AprilJean | Dec 25, 2011, 11:45 PM EST
I have made many a great connection in Ireland from looking up family with the census information! I have made connections with cousins in Ireland whom I will meet when I go over there in Feb! Mr Gail, what a heart warming story! That is truly a touching bit of information you shared.
carrickcourt | Dec 25, 2011, 11:18 PM EST
While my Irish lot had left Ireland in 1885 I have enjoyed finding collateral relations in both the 1901 and 1911 Irish census. One household I found in one is censuses had a father in law in the household which helped in determining the household's heads wife's family name. Of course ages people report in these censuses records are suspect at times as a lot of people, especially older persons, often did not know exactly when they were born. Church registers can help, especially baptisms, with age problems with the census records. Always nice to find kin one knew of or remember in the census records.

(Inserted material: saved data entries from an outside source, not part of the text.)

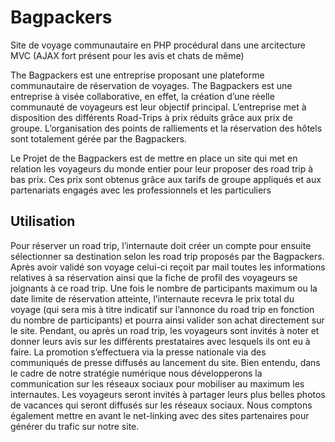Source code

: # Bagpackers
Site de voyage communautaire en PHP procédural dans une arcitecture MVC (AJAX fort présent pour les avis et chats de même)

The Bagpackers est une entreprise proposant une plateforme communautaire de réservation de voyages. The Bagpackers est une entreprise à visée collaborative, en effet, la création d’une réelle communauté de voyageurs est leur objectif principal.
L’entreprise met à disposition des différents Road-Trips à prix réduits grâce aux prix de groupe. L’organisation des points de ralliements et la réservation des hôtels sont totalement gérée par the Bagpackers.

Le Projet de the Bagpackers est de mettre en place un site qui met en relation les voyageurs du monde entier pour leur proposer des road trip à bas prix. Ces prix sont obtenus grâce aux tarifs de groupe appliqués et aux partenariats engagés avec les professionnels et les particuliers

## Utilisation

Pour réserver un road trip, l’internaute doit créer un compte pour ensuite sélectionner sa destination selon les road trip proposés par the Bagpackers. Après avoir validé son voyage celui-ci reçoit par mail toutes les informations relatives à sa réservation ainsi que la fiche de profil des voyageurs se joignants à ce road trip. Une fois le nombre de participants maximum ou la date limite de réservation atteinte, l’internaute recevra le prix total du voyage (qui sera mis à titre indicatif sur l’annonce du road trip en fonction du nombre de participants) et pourra ainsi valider son achat directement sur le site.
Pendant, ou après un road trip, les voyageurs sont invités à noter et donner leurs avis sur les différents prestataires avec lesquels ils ont eu à faire.
La promotion s’effectuera via la presse nationale via des communiqués de presse diffusés au lancement du site. Bien entendu, dans le cadre de notre stratégie numérique nous développerons la communication sur les réseaux sociaux pour mobiliser au maximum les internautes. Les voyageurs seront invités à partager leurs plus belles photos de vacances qui seront diffusés sur les réseaux sociaux. Nous comptons également mettre en avant le net-linking avec des sites partenaires pour générer du trafic sur notre site.
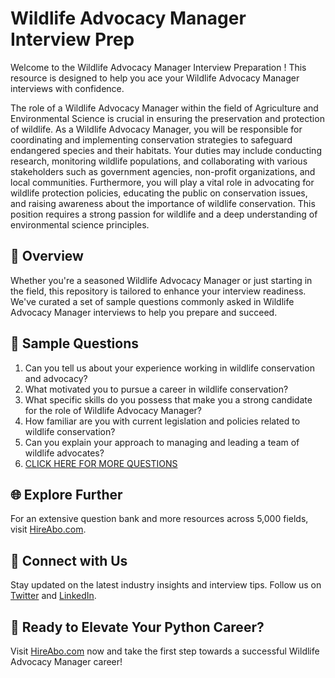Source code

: # Wildlife Advocacy Manager Interview Prep

Welcome to the Wildlife Advocacy Manager Interview Preparation ! This resource is designed to help you ace your Wildlife Advocacy Manager interviews with confidence.

The role of a Wildlife Advocacy Manager within the field of Agriculture and Environmental Science is crucial in ensuring the preservation and protection of wildlife. As a Wildlife Advocacy Manager, you will be responsible for coordinating and implementing conservation strategies to safeguard endangered species and their habitats. Your duties may include conducting research, monitoring wildlife populations, and collaborating with various stakeholders such as government agencies, non-profit organizations, and local communities. Furthermore, you will play a vital role in advocating for wildlife protection policies, educating the public on conservation issues, and raising awareness about the importance of wildlife conservation. This position requires a strong passion for wildlife and a deep understanding of environmental science principles.

## 🚀 Overview

Whether you're a seasoned Wildlife Advocacy Manager or just starting in the field, this repository is tailored to enhance your interview readiness. We've curated a set of sample questions commonly asked in Wildlife Advocacy Manager interviews to help you prepare and succeed.

## 📝 Sample Questions

1. Can you tell us about your experience working in wildlife conservation and advocacy?
2. What motivated you to pursue a career in wildlife conservation?
3. What specific skills do you possess that make you a strong candidate for the role of Wildlife Advocacy Manager?
4. How familiar are you with current legislation and policies related to wildlife conservation?
5. Can you explain your approach to managing and leading a team of wildlife advocates?
6. [CLICK HERE FOR MORE QUESTIONS](https://hireabo.com/job/10_3_26/Wildlife%20Advocacy%20Manager)

## 🌐 Explore Further

For an extensive question bank and more resources across 5,000 fields, visit [HireAbo.com](https://www.hireabo.com).

## 📱 Connect with Us

Stay updated on the latest industry insights and interview tips. Follow us on [Twitter](https://twitter.com/hireabo) and [LinkedIn](https://www.linkedin.com/in/hire-abo-3609972a8/).

## 🚀 Ready to Elevate Your Python Career?

Visit [HireAbo.com](https://www.hireabo.com) now and take the first step towards a successful Wildlife Advocacy Manager career!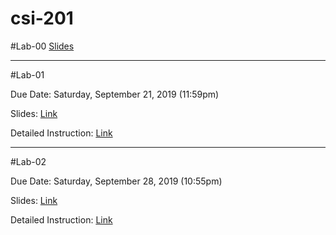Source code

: # csi-201

#Lab-00
[Slides](https://docs.google.com/presentation/d/1GZp1ICOoKqJVKbFosjMCmIuTXw3r5u7W2SKuwL4tg7A/edit?usp=sharing)

---

#Lab-01

Due Date: Saturday, September 21, 2019 (11:59pm)

Slides: [Link](https://docs.google.com/presentation/d/1rLQYHeHAO2sn-0a339mUM6Not3N71RQGKW7f9EyTf68/edit?usp=sharing)

Detailed Instruction: [Link](https://docs.google.com/document/d/1srDix8dV_6dCcJPTVPPQoAr2hEiiCSRGcMmyfLUzoTI/edit?usp=sharing)


---


#Lab-02

Due Date: Saturday, September 28, 2019 (10:55pm)

Slides: [Link](https://docs.google.com/presentation/d/11R74j0FSv96vl6X8W8S6pFlhe_YBPV6CosJxM2sW5kQ/edit?usp=sharing)

Detailed Instruction: [Link](https://docs.google.com/document/d/1tj2RyNL9JWFvq9M0yEGSzIeosVZ6LZm0Oa9bnUCht6U/edit?usp=sharing)
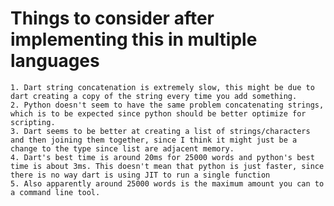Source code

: # Things to consider after implementing this in multiple languages


    1. Dart string concatenation is extremely slow, this might be due to dart creating a copy of the string every time you add something.
    2. Python doesn't seem to have the same problem concatenating strings, which is to be expected since python should be better optimize for scripting.
    3. Dart seems to be better at creating a list of strings/characters and then joining them together, since I think it might just be a change to the type since list are adjacent memory.
    4. Dart's best time is around 20ms for 25000 words and python's best time is about 3ms. This doesn't mean that python is just faster, since there is no way dart is using JIT to run a single function
    5. Also apparently around 25000 words is the maximum amount you can to a command line tool.



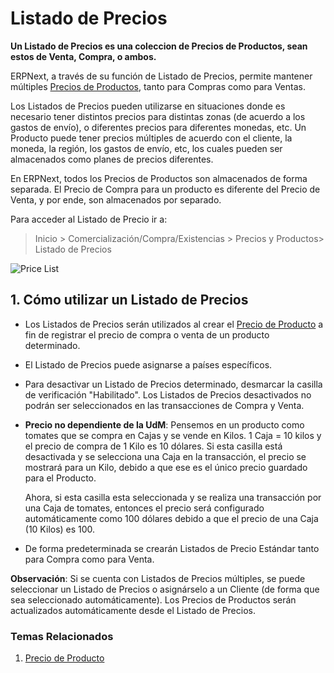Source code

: <!-- add-breadcrumbs -->
# Listado de Precios

**Un Listado de Precios es una coleccion de Precios de Productos, sean estos de Venta, Compra, o ambos.**

ERPNext, a través de su función de Listado de Precios, permite mantener múltiples [Precios de Productos](/docs/user/manual/en/stock/item-price), tanto para Compras como para Ventas. 

Los Listados de Precios pueden utilizarse en situaciones donde es necesario tener distintos precios para distintas zonas (de acuerdo a los gastos de envío), o diferentes precios para diferentes monedas, etc. Un Producto puede tener precios múltiples de acuerdo con el cliente, la moneda, la región, los gastos de envío, etc, los cuales pueden ser almacenados como planes de precios diferentes. 

En ERPNext, todos los Precios de Productos son almacenados de forma separada. El Precio de Compra para un producto es diferente del Precio de Venta, y por ende, son almacenados por separado. 

Para acceder al Listado de Precio ir a: 

> Inicio > Comercialización/Compra/Existencias > Precios y Productos> Listado de Precios

<img class="screenshot" alt="Price List" src="{{docs_base_url}}/assets/img/stock/price-list.png">

## 1. Cómo utilizar un Listado de Precios

* Los Listados de Precios serán utilizados al crear el [Precio de Producto](/docs/user/manual/en/stock/item-price) a fin de registrar el precio de compra o venta de un producto determinado. 

* El Listado de Precios puede asignarse a países específicos. 

* Para desactivar un Listado de Precios determinado, desmarcar la casilla de verificación "Habilitado". Los Listados de Precios desactivados no podrán ser seleccionados en las transacciones de Compra y Venta.

* **Precio no dependiente de la UdM**: Pensemos en un producto como tomates que se compra en Cajas y se vende en Kilos. 1 Caja = 10 kilos y el precio de compra de 1 Kilo es 10 dólares. Si esta casilla está desactivada y se selecciona una Caja en la transacción, el precio se mostrará para un Kilo, debido a que ese es el único precio guardado para el Producto. 

    Ahora, si esta casilla esta seleccionada y se realiza una transacción por una Caja de tomates, entonces el precio será configurado automáticamente como 100 dólares debido a que el precio de una Caja (10 Kilos) es 100. 

* De forma predeterminada se crearán Listados de Precio Estándar tanto para Compra como para Venta. 

**Observación**: Si se cuenta con Listados de Precios múltiples, se puede seleccionar un Listado de Precios o asignárselo a un Cliente (de forma que sea seleccionado automáticamente). Los Precios de Productos serán actualizados automáticamente desde el Listado de Precios. 

### Temas Relacionados
1. [Precio de Producto](/docs/user/manual/en/stock/item-price)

I met an older distant female cousin in Toronto, Ontario, Canada in the mid 1960's who I found in Dublin in the 1911 Irish census.
christilcaugh | Dec 25, 2011, 06:09 PM EST
Doing genealogy, I understand your excitement...and that feeling of loss, too. Well said.
Searlit | Dec 25, 2011, 05:22 PM EST
Nice story. Merry Christmas Mr. O'Dowd.
Ms.Gail | Dec 25, 2011, 01:20 PM EST
Last St. Patrick's Day I had the opportunity to show my nearly blind mother the computer screen with the handwriting on the 1901 census of her two grandmothers, neither of whom lived 'til she was able to visit in 1946. Tears filled her eyes and she reached out to run her finger over their signatures on the screen. I am so glad she got that glimpse of them in her 91st, and last, year. Unfortunately my father passed in '86 but he, too, would have been touched. My parents were proud to be 1st generation Americans and proud to know they were also Irish citizens. Any bits and snippets that can be added to this treasure will be much appreciated too.